§ EXERCISE DETAILS: Lines from the listing that hold the string "both" are what you should return.

*** Begin section ***

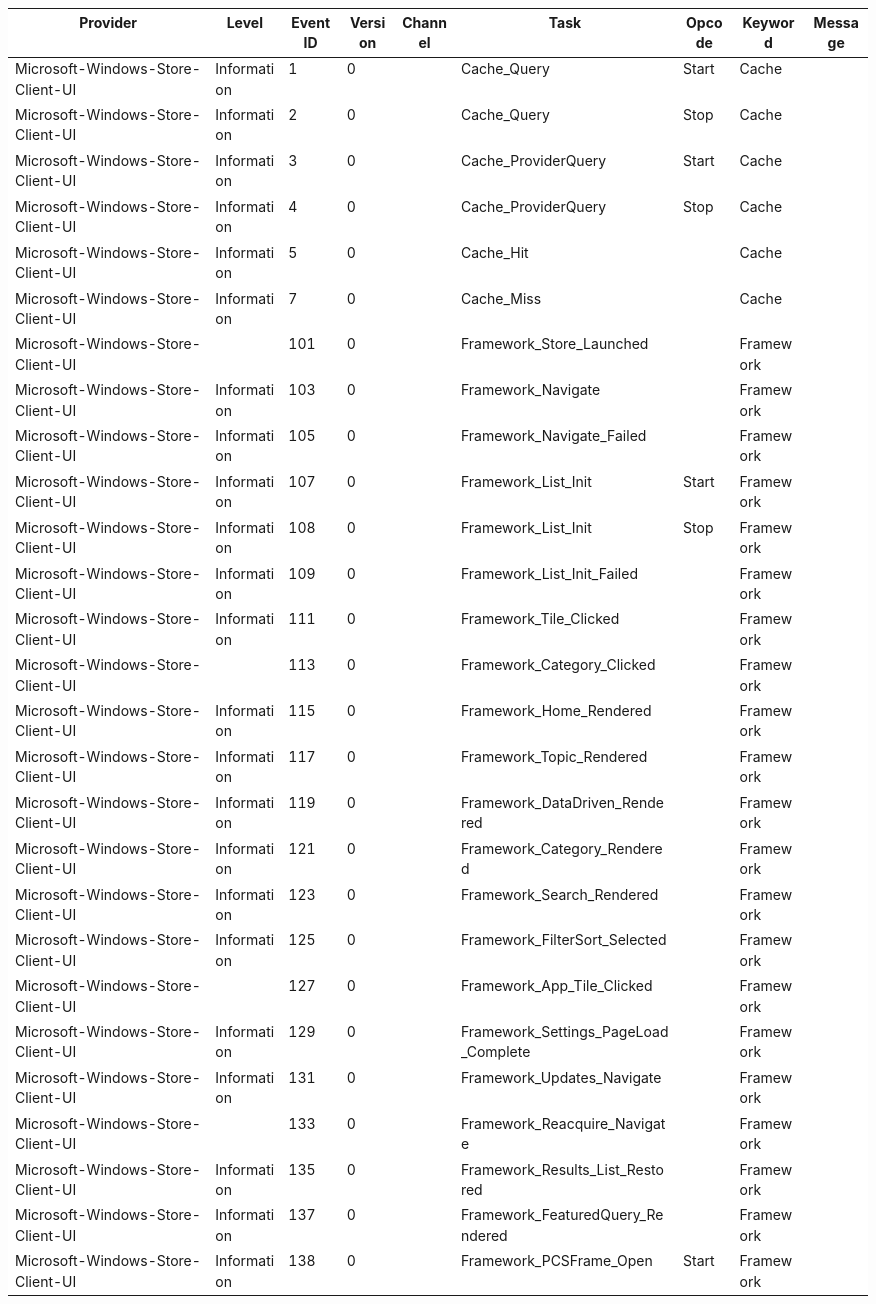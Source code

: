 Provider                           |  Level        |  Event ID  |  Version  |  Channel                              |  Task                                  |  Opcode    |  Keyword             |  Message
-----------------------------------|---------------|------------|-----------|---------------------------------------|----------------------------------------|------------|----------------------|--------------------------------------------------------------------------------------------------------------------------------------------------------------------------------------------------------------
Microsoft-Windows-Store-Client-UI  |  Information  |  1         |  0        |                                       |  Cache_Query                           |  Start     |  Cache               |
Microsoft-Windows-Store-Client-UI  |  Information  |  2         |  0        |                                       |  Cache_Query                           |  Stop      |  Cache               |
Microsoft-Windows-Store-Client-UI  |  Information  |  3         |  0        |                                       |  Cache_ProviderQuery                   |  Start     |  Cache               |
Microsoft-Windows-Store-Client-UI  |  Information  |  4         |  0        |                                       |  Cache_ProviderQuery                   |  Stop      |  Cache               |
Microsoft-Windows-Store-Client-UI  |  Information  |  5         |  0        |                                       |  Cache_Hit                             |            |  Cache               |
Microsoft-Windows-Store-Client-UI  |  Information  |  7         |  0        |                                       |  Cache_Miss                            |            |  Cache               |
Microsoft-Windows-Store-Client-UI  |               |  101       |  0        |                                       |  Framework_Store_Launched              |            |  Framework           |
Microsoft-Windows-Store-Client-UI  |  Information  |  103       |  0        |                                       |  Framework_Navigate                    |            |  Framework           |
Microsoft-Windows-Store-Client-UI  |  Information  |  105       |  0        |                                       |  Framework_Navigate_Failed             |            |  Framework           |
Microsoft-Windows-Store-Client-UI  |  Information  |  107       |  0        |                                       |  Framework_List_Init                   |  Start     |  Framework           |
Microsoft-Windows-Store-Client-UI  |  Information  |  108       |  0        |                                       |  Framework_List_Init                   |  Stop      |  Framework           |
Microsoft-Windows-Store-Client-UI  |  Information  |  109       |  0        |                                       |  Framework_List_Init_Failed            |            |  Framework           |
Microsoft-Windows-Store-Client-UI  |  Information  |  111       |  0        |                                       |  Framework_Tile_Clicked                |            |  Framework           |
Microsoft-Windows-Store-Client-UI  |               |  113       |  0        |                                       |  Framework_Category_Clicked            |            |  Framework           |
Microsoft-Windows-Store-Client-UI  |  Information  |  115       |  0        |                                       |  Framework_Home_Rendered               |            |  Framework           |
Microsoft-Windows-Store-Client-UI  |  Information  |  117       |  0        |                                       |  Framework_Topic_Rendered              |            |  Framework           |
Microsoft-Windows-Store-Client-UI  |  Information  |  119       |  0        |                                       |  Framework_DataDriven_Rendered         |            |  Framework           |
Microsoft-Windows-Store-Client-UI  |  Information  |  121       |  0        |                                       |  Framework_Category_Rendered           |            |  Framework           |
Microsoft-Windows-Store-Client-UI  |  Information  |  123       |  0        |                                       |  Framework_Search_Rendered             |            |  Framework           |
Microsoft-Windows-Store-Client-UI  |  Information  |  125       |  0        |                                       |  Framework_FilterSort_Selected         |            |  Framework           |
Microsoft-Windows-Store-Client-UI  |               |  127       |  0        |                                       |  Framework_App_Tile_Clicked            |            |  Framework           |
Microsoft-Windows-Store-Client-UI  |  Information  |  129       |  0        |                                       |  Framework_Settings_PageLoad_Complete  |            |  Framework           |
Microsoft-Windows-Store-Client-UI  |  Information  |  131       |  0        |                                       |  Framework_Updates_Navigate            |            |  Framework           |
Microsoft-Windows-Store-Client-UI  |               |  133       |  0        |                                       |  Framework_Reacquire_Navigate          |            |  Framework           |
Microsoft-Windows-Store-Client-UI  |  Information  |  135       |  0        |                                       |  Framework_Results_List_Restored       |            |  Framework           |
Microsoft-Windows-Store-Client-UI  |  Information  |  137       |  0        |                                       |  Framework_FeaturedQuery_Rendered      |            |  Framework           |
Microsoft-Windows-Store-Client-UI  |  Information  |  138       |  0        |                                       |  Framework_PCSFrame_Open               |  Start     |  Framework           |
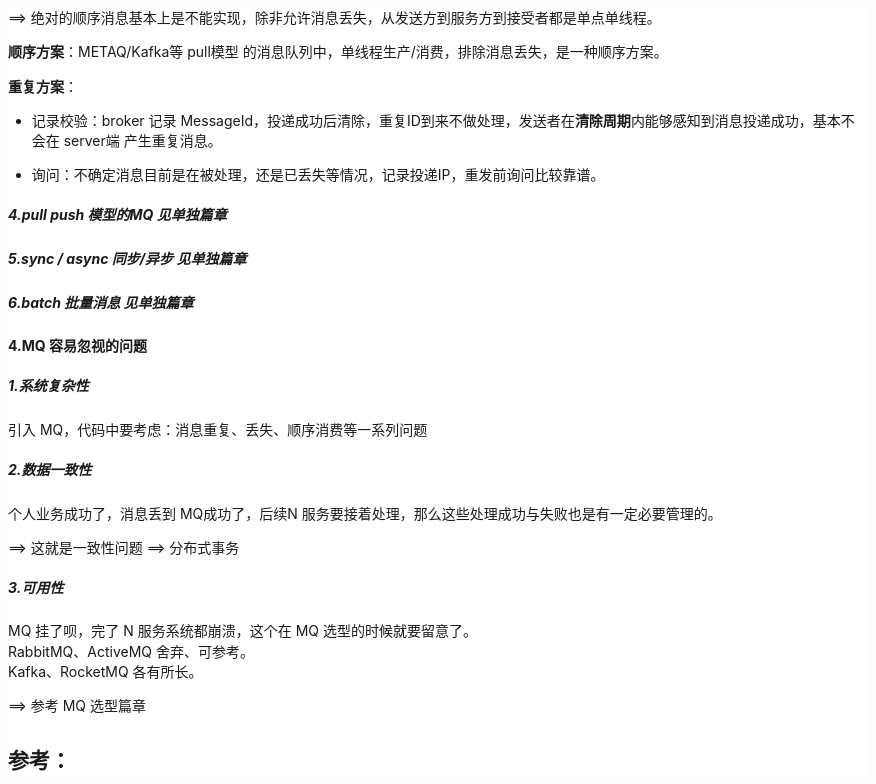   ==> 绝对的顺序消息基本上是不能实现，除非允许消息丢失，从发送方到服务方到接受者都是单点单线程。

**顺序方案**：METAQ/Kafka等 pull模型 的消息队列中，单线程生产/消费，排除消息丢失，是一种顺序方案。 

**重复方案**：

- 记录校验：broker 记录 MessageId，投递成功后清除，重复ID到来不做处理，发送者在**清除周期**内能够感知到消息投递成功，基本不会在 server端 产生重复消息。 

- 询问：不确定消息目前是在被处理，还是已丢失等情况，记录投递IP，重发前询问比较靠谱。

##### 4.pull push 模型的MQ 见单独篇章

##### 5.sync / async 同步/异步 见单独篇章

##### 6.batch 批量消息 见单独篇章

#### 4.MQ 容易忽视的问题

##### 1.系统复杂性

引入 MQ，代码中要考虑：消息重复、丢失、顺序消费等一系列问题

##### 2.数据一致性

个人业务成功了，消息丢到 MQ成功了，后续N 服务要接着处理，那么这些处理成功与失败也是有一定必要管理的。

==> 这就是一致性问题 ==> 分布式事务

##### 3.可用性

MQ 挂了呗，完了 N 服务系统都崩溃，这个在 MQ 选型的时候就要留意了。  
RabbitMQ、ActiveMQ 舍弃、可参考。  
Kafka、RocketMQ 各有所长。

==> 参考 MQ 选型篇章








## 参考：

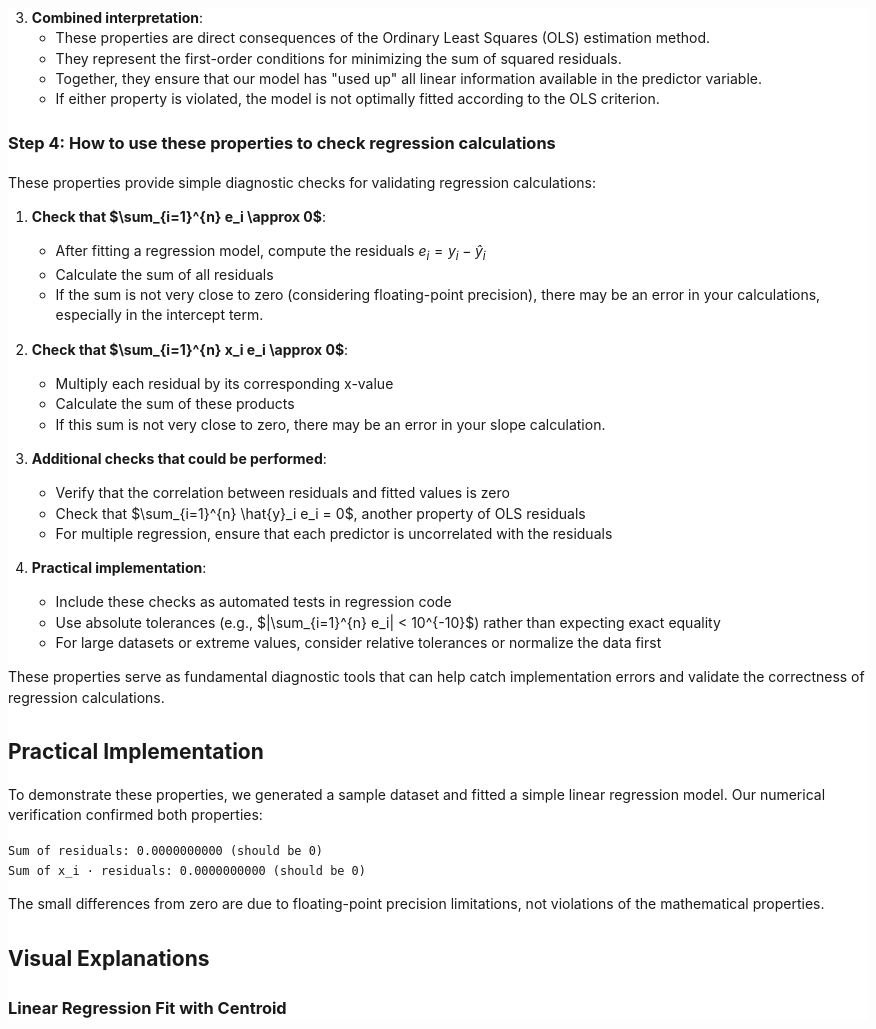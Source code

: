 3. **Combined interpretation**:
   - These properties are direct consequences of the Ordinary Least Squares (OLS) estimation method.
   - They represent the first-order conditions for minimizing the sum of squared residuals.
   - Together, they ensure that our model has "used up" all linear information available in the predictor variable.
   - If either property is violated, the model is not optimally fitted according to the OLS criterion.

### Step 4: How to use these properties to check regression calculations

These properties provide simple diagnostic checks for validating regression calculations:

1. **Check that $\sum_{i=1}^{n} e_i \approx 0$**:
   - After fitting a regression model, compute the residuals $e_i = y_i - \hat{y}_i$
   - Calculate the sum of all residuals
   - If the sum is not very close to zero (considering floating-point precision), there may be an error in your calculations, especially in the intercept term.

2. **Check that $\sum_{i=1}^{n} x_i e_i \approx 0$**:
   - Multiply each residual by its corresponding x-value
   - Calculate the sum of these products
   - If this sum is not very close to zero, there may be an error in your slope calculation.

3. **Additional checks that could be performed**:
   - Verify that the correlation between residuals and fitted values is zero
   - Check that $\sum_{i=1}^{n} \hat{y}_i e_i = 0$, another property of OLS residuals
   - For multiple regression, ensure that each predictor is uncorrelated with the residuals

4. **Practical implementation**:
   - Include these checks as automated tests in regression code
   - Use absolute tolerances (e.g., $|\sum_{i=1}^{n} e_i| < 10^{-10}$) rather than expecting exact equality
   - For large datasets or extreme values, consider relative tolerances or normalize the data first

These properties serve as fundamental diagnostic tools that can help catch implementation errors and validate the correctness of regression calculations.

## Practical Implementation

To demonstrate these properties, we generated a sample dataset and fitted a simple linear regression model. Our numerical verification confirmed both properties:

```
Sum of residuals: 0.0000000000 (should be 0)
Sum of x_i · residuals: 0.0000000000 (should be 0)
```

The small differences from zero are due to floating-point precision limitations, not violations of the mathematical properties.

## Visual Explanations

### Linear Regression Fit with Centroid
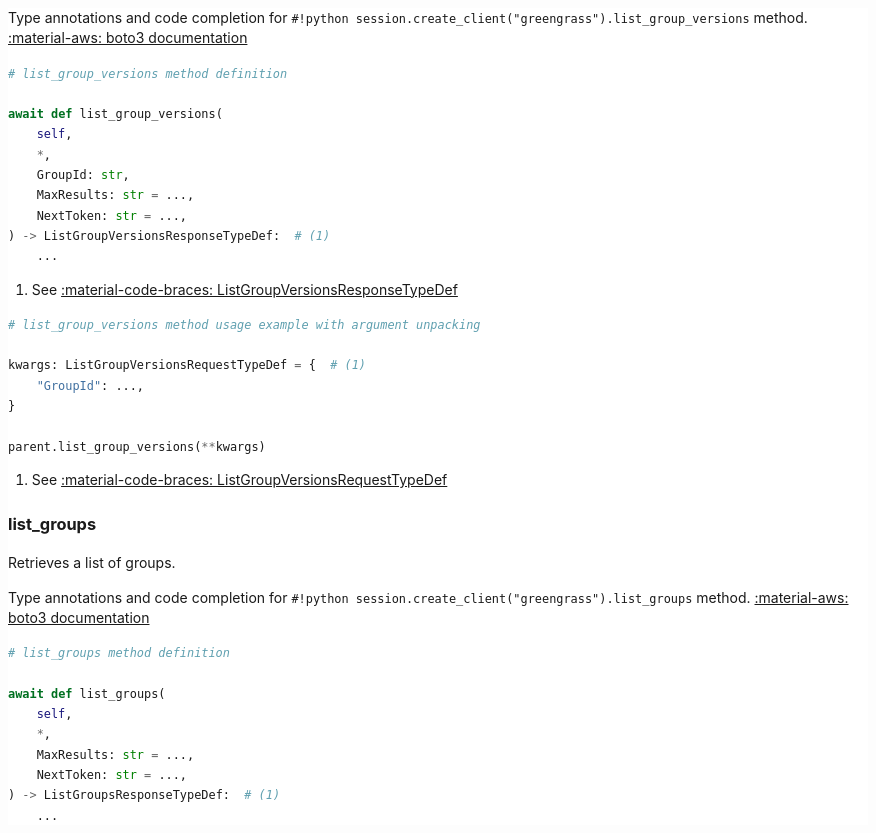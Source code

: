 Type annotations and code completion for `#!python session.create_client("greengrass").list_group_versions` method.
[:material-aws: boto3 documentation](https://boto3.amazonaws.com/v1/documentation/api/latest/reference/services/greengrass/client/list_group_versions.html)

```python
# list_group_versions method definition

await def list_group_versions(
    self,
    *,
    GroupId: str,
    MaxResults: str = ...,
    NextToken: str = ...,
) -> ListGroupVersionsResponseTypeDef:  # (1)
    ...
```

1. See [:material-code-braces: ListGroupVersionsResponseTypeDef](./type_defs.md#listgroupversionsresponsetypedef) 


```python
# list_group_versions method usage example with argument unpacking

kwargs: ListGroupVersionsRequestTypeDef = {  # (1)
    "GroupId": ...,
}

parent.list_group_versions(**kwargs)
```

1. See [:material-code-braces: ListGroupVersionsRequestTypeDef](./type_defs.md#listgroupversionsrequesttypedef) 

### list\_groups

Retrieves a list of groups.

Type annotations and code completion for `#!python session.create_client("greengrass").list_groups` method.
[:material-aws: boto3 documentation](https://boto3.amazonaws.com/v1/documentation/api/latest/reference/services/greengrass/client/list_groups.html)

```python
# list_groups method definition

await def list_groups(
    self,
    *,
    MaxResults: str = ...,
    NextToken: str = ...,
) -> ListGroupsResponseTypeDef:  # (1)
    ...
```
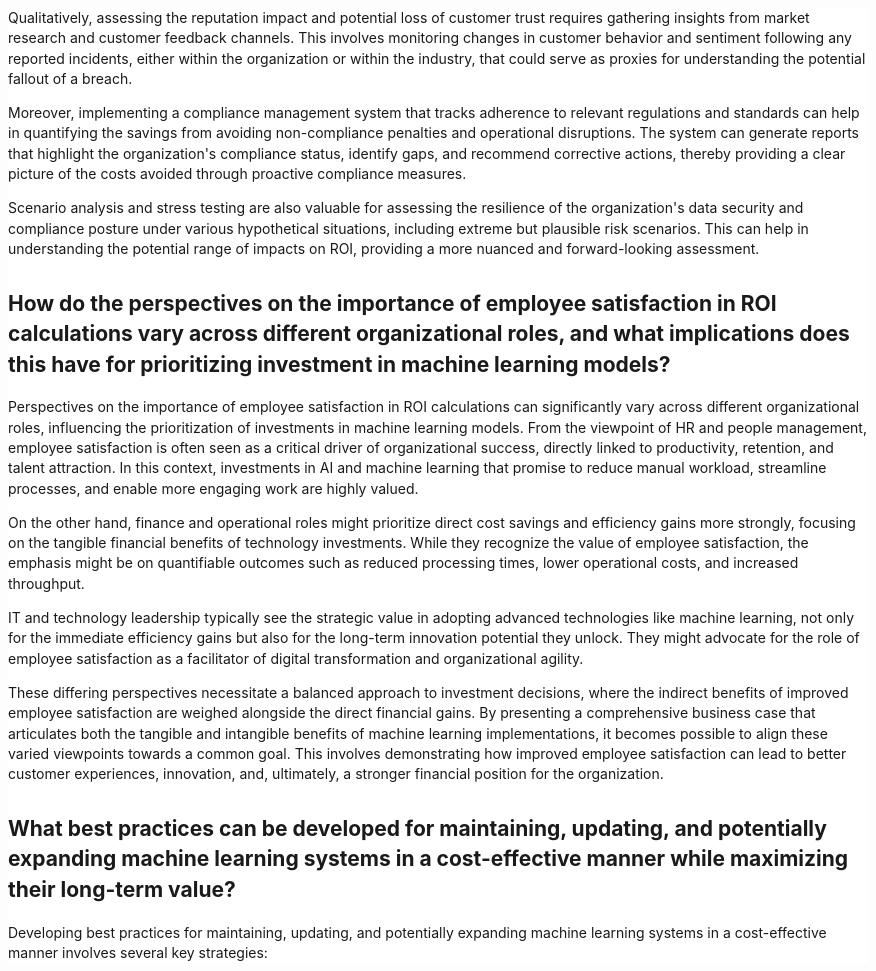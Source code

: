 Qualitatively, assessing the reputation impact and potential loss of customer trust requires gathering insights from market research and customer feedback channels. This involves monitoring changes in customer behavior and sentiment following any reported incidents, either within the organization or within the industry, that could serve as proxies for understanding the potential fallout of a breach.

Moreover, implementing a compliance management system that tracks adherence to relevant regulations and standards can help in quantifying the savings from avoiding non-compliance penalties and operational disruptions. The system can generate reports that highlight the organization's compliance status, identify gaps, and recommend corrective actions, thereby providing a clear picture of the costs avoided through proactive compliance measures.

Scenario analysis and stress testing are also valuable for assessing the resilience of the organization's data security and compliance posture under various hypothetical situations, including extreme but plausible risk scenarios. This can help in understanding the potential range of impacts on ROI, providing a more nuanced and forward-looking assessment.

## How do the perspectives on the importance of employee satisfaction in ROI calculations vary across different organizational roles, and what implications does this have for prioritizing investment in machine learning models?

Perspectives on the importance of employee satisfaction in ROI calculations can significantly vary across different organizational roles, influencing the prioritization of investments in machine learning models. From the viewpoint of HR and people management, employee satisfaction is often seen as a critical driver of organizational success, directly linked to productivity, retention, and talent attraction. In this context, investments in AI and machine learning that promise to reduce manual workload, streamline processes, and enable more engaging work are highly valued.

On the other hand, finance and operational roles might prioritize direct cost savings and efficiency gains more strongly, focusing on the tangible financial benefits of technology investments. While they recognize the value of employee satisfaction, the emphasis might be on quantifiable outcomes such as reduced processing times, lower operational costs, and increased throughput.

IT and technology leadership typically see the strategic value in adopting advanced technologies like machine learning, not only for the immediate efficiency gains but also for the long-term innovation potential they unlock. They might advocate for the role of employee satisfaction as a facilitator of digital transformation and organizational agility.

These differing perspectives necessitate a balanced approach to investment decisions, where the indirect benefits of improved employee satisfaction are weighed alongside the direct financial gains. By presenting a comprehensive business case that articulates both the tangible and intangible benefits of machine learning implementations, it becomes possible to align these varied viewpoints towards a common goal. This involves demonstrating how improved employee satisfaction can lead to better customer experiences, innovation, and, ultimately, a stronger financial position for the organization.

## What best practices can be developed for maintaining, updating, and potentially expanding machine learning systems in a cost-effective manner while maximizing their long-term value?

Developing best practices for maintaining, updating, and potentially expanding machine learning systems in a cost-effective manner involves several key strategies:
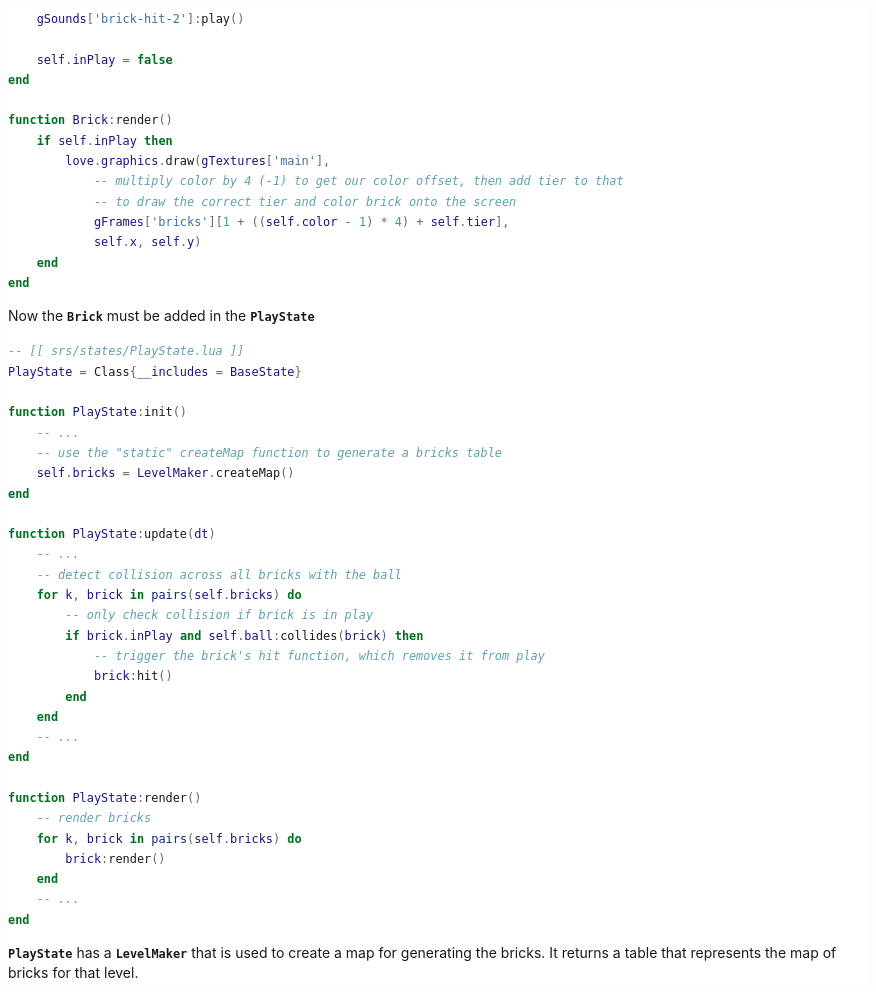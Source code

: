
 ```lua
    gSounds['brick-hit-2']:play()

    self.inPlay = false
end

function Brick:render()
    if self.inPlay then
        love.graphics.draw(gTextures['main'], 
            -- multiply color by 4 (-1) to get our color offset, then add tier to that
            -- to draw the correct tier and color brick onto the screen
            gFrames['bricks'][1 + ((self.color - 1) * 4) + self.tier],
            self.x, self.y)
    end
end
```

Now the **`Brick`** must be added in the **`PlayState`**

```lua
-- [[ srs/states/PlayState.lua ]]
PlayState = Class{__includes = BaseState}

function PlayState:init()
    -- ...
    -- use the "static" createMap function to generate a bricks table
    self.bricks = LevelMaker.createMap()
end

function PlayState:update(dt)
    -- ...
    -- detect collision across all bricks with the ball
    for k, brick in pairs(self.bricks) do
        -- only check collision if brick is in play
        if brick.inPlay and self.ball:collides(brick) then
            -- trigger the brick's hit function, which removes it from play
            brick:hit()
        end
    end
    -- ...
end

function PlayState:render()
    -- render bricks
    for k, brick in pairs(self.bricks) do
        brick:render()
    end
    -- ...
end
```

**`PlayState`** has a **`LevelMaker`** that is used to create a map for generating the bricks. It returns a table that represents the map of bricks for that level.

*** End section ***

§ COMPLETED TASK:
To demonstrate these properties, we generated a sample dataset and fitted a simple linear regression model. Our numerical verification confirmed both properties:
These differing perspectives necessitate a balanced approach to investment decisions, where the indirect benefits of improved employee satisfaction are weighed alongside the direct financial gains. By presenting a comprehensive business case that articulates both the tangible and intangible benefits of machine learning implementations, it becomes possible to align these varied viewpoints towards a common goal. This involves demonstrating how improved employee satisfaction can lead to better customer experiences, innovation, and, ultimately, a stronger financial position for the organization.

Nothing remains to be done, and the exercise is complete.